Captivity - a nasty film experience (Fr Peter Malone MSC)
The Counterfeiters - not for the faint-hearted (Peter Sheehan)
Then She Found Me - provides a popular but inadequate answer to finding happiness (Fr Richard Leonard SJ)
The Ten Commandments (animation) - a missed opportunity (Fr Leonard)
CAPTIVITY
starring Elisha Cuthbert, Daniel Gillies and Pruitt Taylor Vince
directed by Roland Joffe
96 mins. rated MA 15+ (strong violence, blood and gore)
out May 8, Village Roadshow
reviewed by Fr Peter Malone MSC who directs the film desk of SIGNIS: the World Association of Catholic Communicators. He is an associate of the Australian Catholic Office for Film & Broadcasting.
This is a nasty film experience. Most audiences will want to leave fairly early in the film.
Elissa Cuthbert plays a model who is abducted and subjected to unrelenting torture by a masked figure for half the running time. By the time that some more interesting elements and twists come into the film, it is too late. Most audiences will have given up. Only die-hard horror fans (who proclaim their views on the IMD blog) have positive things to say about Captivity.
The main surprise is that the film was directed by Roland Joffe who had begun his career with The Killing Fields and The Mission. We are a long, long way from those achievements despite the publicity for the film constantly referring to his being a man 'of vision and profound philosophy'. He gives the film a glossy treatment and style but to little avail.
THE COUNTERFEITERS
starring Karl Markovics, August Diehl, and Devid Striesow
directed by Stefan Ruzowitzky.
98 mins. rated MA 15+ (strong violence).
out May 8, Madman Cinemas
reviewed by Peter W. Sheehan, an associate of the Australian Catholic Office for Film & Broadcasting
This is an extraordinarily well crafted Austrian-German film, which won the Oscar for the best foreign movie in 2008 and was nominated for best direction at the German Film Awards and Berlin International Film Festival in 2007.
It tells the factual story, based on Adolf Burger's book, "The Devil's Workshop," about a Nazi plan to destroy the economy of the UK by flooding it with counterfeit British pounds.
The movie focuses on the story of Salomon Sorowitsch, the chief counterfeiter (played brilliantly by Karl Markovics), who is rescued from Auschwitz to run Operation Bernhard
and who is set apart by the Nazis among other captive Jewish professionals to help the Nazis finance their war effort.
The film is a gripping story about moral choice, and it confronts the viewer in almost every conceivable way.

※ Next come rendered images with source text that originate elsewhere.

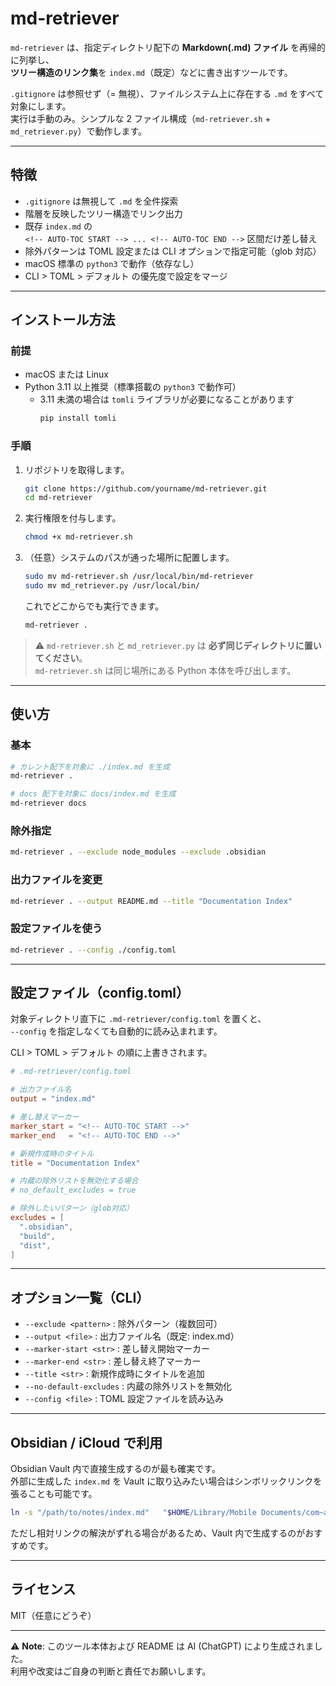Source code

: # md-retriever

`md-retriever` は、指定ディレクトリ配下の **Markdown(.md) ファイル** を再帰的に列挙し、  
**ツリー構造のリンク集**を `index.md`（既定）などに書き出すツールです。  

`.gitignore` は参照せず（= 無視）、ファイルシステム上に存在する `.md` をすべて対象にします。  
実行は手動のみ。シンプルな 2 ファイル構成（`md-retriever.sh` + `md_retriever.py`）で動作します。  

---

## 特徴

- `.gitignore` は無視して `.md` を全件探索
- 階層を反映したツリー構造でリンク出力
- 既存 `index.md` の  
  `<!-- AUTO-TOC START --> ... <!-- AUTO-TOC END -->` 区間だけ差し替え  
- 除外パターンは TOML 設定または CLI オプションで指定可能（glob 対応）
- macOS 標準の `python3` で動作（依存なし）
- CLI > TOML > デフォルト の優先度で設定をマージ

---

## インストール方法

### 前提
- macOS または Linux
- Python 3.11 以上推奨（標準搭載の `python3` で動作可）
  - 3.11 未満の場合は `tomli` ライブラリが必要になることがあります  
    ```bash
    pip install tomli
    ```

### 手順

1. リポジトリを取得します。
   ```bash
   git clone https://github.com/yourname/md-retriever.git
   cd md-retriever
   ```

2. 実行権限を付与します。
   ```bash
   chmod +x md-retriever.sh
   ```

3. （任意）システムのパスが通った場所に配置します。  
   ```bash
   sudo mv md-retriever.sh /usr/local/bin/md-retriever
   sudo mv md_retriever.py /usr/local/bin/
   ```

   これでどこからでも実行できます。
   ```bash
   md-retriever .
   ```

> ⚠️ `md-retriever.sh` と `md_retriever.py` は **必ず同じディレクトリに置いてください**。  
> `md-retriever.sh` は同じ場所にある Python 本体を呼び出します。

---

## 使い方

### 基本

```bash
# カレント配下を対象に ./index.md を生成
md-retriever .

# docs 配下を対象に docs/index.md を生成
md-retriever docs
```

### 除外指定

```bash
md-retriever . --exclude node_modules --exclude .obsidian
```

### 出力ファイルを変更

```bash
md-retriever . --output README.md --title "Documentation Index"
```

### 設定ファイルを使う

```bash
md-retriever . --config ./config.toml
```

---

## 設定ファイル（config.toml）

対象ディレクトリ直下に `.md-retriever/config.toml` を置くと、  
`--config` を指定しなくても自動的に読み込まれます。  

CLI > TOML > デフォルト の順に上書きされます。

```toml
# .md-retriever/config.toml

# 出力ファイル名
output = "index.md"

# 差し替えマーカー
marker_start = "<!-- AUTO-TOC START -->"
marker_end   = "<!-- AUTO-TOC END -->"

# 新規作成時のタイトル
title = "Documentation Index"

# 内蔵の除外リストを無効化する場合
# no_default_excludes = true

# 除外したいパターン（glob対応）
excludes = [
  ".obsidian",
  "build",
  "dist",
]
```

---

## オプション一覧（CLI）

- `--exclude <pattern>` : 除外パターン（複数回可）
- `--output <file>` : 出力ファイル名（既定: index.md）
- `--marker-start <str>` : 差し替え開始マーカー
- `--marker-end <str>` : 差し替え終了マーカー
- `--title <str>` : 新規作成時にタイトルを追加
- `--no-default-excludes` : 内蔵の除外リストを無効化
- `--config <file>` : TOML 設定ファイルを読み込み

---

## Obsidian / iCloud で利用

Obsidian Vault 内で直接生成するのが最も確実です。  
外部に生成した `index.md` を Vault に取り込みたい場合はシンボリックリンクを張ることも可能です。

```bash
ln -s "/path/to/notes/index.md"   "$HOME/Library/Mobile Documents/com~apple~CloudDocs/Obsidian/MyVault/index.md"
```

ただし相対リンクの解決がずれる場合があるため、Vault 内で生成するのがおすすめです。  

---

## ライセンス

MIT（任意にどうぞ）

---

⚠️ **Note**: このツール本体および README は AI (ChatGPT) により生成されました。  
利用や改変はご自身の判断と責任でお願いします。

What would be our choice in similar circumstances - to preserve
moral integrity, use our skills to survive through self-interest, or be complicit in tolerating (and reinforcing) the tragic loss of life of fellow human beings in a place where prisoners
are abused and killed for no reason?
The film pits opportunity against cowardice and raises significant questions about the motivations of the Nazi officers who are not completely idealistic themselves and who also
struggle to survive just like the counterfeiters.
The film agues forcibly that there is no easy solution to the moral dilemmas it shows. The counterfeiters have made the choice to survive and the movie explores compellingly the
costs of their choice.
There is strong violence in the movie and the film is rated appropriately. It has visual depictions of sex and nudity but never is the display gratuitous though their depiction has to be
a warning for some. This film is grim and unsettling but it is brilliantly executed and it poses issues and questions that will linger in our minds.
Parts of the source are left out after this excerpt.